*** Input records

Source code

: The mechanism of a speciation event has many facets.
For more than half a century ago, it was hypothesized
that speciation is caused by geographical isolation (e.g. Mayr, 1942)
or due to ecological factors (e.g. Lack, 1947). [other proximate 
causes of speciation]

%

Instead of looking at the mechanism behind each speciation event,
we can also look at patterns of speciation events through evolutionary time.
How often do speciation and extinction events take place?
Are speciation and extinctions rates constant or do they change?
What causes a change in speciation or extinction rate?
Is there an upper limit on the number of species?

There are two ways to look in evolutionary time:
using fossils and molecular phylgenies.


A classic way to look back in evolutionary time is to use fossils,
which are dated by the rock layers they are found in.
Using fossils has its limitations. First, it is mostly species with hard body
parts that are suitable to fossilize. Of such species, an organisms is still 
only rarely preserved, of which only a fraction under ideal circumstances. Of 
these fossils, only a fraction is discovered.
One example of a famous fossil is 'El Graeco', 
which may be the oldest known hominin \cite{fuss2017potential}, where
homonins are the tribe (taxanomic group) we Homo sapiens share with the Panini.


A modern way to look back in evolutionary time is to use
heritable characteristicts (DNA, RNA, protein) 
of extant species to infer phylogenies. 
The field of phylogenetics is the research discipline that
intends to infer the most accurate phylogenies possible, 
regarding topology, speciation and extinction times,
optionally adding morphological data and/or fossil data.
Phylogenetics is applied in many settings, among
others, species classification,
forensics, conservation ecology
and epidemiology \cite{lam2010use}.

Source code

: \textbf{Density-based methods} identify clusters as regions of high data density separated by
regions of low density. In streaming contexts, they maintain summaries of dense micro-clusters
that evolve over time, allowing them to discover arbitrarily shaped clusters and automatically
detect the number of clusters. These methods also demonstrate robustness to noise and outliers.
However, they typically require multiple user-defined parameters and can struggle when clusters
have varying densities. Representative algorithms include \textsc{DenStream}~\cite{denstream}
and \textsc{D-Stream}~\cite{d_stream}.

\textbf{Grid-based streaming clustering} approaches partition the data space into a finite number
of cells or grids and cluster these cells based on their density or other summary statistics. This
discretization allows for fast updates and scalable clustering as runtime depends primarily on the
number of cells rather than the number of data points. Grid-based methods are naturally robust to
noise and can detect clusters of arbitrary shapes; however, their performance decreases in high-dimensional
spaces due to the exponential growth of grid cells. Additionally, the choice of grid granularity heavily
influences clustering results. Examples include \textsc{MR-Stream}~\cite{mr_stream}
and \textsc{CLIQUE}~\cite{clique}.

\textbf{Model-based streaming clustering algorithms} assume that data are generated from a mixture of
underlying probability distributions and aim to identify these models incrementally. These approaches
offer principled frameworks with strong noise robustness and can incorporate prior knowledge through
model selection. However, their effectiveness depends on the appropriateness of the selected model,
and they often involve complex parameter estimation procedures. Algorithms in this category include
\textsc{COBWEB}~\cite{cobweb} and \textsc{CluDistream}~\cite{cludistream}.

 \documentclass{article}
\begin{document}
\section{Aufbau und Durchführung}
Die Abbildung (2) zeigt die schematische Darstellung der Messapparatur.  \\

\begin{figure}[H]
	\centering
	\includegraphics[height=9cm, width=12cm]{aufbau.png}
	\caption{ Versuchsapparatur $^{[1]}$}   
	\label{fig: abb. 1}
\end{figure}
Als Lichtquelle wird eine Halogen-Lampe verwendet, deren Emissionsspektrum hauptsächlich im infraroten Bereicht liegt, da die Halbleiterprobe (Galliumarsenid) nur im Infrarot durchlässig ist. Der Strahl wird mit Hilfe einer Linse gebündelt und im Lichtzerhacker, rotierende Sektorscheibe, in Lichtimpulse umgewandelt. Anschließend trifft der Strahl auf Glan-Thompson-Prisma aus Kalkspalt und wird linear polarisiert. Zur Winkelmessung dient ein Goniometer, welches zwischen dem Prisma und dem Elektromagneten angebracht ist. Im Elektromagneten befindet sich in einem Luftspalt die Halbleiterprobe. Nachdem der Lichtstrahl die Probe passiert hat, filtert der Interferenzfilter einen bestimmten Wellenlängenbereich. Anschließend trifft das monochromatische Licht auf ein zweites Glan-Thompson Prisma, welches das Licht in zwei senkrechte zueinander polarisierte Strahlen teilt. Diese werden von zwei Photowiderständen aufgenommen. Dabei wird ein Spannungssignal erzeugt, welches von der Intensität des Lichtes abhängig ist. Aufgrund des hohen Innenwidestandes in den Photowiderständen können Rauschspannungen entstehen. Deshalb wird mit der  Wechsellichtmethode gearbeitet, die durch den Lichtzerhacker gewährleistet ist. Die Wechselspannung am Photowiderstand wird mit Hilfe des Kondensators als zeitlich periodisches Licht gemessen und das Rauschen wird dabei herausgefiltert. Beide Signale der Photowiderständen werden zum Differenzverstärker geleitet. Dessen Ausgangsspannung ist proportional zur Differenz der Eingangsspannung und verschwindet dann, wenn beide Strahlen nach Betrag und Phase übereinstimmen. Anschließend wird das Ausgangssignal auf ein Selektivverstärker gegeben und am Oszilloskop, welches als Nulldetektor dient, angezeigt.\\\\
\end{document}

******

▶ Exercise description
All entries must come back exactly as they were written.

▶ Solution to this problem
Source code

: The mechanism of a speciation event has many facets.
For more than half a century ago, it was hypothesized
that speciation is caused by geographical isolation (e.g. Mayr, 1942)
or due to ecological factors (e.g. Lack, 1947). [other proximate 
causes of speciation]

%

Instead of looking at the mechanism behind each speciation event,
we can also look at patterns of speciation events through evolutionary time.
How often do speciation and extinction events take place?
Are speciation and extinctions rates constant or do they change?
What causes a change in speciation or extinction rate?
Is there an upper limit on the number of species?

There are two ways to look in evolutionary time:
using fossils and molecular phylgenies.


A classic way to look back in evolutionary time is to use fossils,
which are dated by the rock layers they are found in.
Using fossils has its limitations. First, it is mostly species with hard body
parts that are suitable to fossilize. Of such species, an organisms is still 
only rarely preserved, of which only a fraction under ideal circumstances. Of 
these fossils, only a fraction is discovered.
One example of a famous fossil is 'El Graeco', 
which may be the oldest known hominin \cite{fuss2017potential}, where
homonins are the tribe (taxanomic group) we Homo sapiens share with the Panini.


A modern way to look back in evolutionary time is to use
heritable characteristicts (DNA, RNA, protein) 
of extant species to infer phylogenies. 
The field of phylogenetics is the research discipline that
intends to infer the most accurate phylogenies possible, 
regarding topology, speciation and extinction times,
optionally adding morphological data and/or fossil data.
Phylogenetics is applied in many settings, among
others, species classification,
forensics, conservation ecology
and epidemiology \cite{lam2010use}.

Source code

: \textbf{Density-based methods} identify clusters as regions of high data density separated by
regions of low density. In streaming contexts, they maintain summaries of dense micro-clusters
that evolve over time, allowing them to discover arbitrarily shaped clusters and automatically
detect the number of clusters. These methods also demonstrate robustness to noise and outliers.
However, they typically require multiple user-defined parameters and can struggle when clusters
have varying densities. Representative algorithms include \textsc{DenStream}~\cite{denstream}
and \textsc{D-Stream}~\cite{d_stream}.

\textbf{Grid-based streaming clustering} approaches partition the data space into a finite number
of cells or grids and cluster these cells based on their density or other summary statistics. This
discretization allows for fast updates and scalable clustering as runtime depends primarily on the
number of cells rather than the number of data points. Grid-based methods are naturally robust to
noise and can detect clusters of arbitrary shapes; however, their performance decreases in high-dimensional
spaces due to the exponential growth of grid cells. Additionally, the choice of grid granularity heavily
influences clustering results. Examples include \textsc{MR-Stream}~\cite{mr_stream}
and \textsc{CLIQUE}~\cite{clique}.

\textbf{Model-based streaming clustering algorithms} assume that data are generated from a mixture of
underlying probability distributions and aim to identify these models incrementally. These approaches
offer principled frameworks with strong noise robustness and can incorporate prior knowledge through
model selection. However, their effectiveness depends on the appropriateness of the selected model,
and they often involve complex parameter estimation procedures. Algorithms in this category include
\textsc{COBWEB}~\cite{cobweb} and \textsc{CluDistream}~\cite{cludistream}.

 \documentclass{article}
\begin{document}
\section{Aufbau und Durchführung}
Die Abbildung (2) zeigt die schematische Darstellung der Messapparatur.  \\

\begin{figure}[H]
	\centering
	\includegraphics[height=9cm, width=12cm]{aufbau.png}
	\caption{ Versuchsapparatur $^{[1]}$}   
	\label{fig: abb. 1}
\end{figure}
Als Lichtquelle wird eine Halogen-Lampe verwendet, deren Emissionsspektrum hauptsächlich im infraroten Bereicht liegt, da die Halbleiterprobe (Galliumarsenid) nur im Infrarot durchlässig ist. Der Strahl wird mit Hilfe einer Linse gebündelt und im Lichtzerhacker, rotierende Sektorscheibe, in Lichtimpulse umgewandelt. Anschließend trifft der Strahl auf Glan-Thompson-Prisma aus Kalkspalt und wird linear polarisiert. Zur Winkelmessung dient ein Goniometer, welches zwischen dem Prisma und dem Elektromagneten angebracht ist. Im Elektromagneten befindet sich in einem Luftspalt die Halbleiterprobe. Nachdem der Lichtstrahl die Probe passiert hat, filtert der Interferenzfilter einen bestimmten Wellenlängenbereich. Anschließend trifft das monochromatische Licht auf ein zweites Glan-Thompson Prisma, welches das Licht in zwei senkrechte zueinander polarisierte Strahlen teilt. Diese werden von zwei Photowiderständen aufgenommen. Dabei wird ein Spannungssignal erzeugt, welches von der Intensität des Lichtes abhängig ist. Aufgrund des hohen Innenwidestandes in den Photowiderständen können Rauschspannungen entstehen. Deshalb wird mit der  Wechsellichtmethode gearbeitet, die durch den Lichtzerhacker gewährleistet ist. Die Wechselspannung am Photowiderstand wird mit Hilfe des Kondensators als zeitlich periodisches Licht gemessen und das Rauschen wird dabei herausgefiltert. Beide Signale der Photowiderständen werden zum Differenzverstärker geleitet. Dessen Ausgangsspannung ist proportional zur Differenz der Eingangsspannung und verschwindet dann, wenn beide Strahlen nach Betrag und Phase übereinstimmen. Anschließend wird das Ausgangssignal auf ein Selektivverstärker gegeben und am Oszilloskop, welches als Nulldetektor dient, angezeigt.\\\\
\end{document}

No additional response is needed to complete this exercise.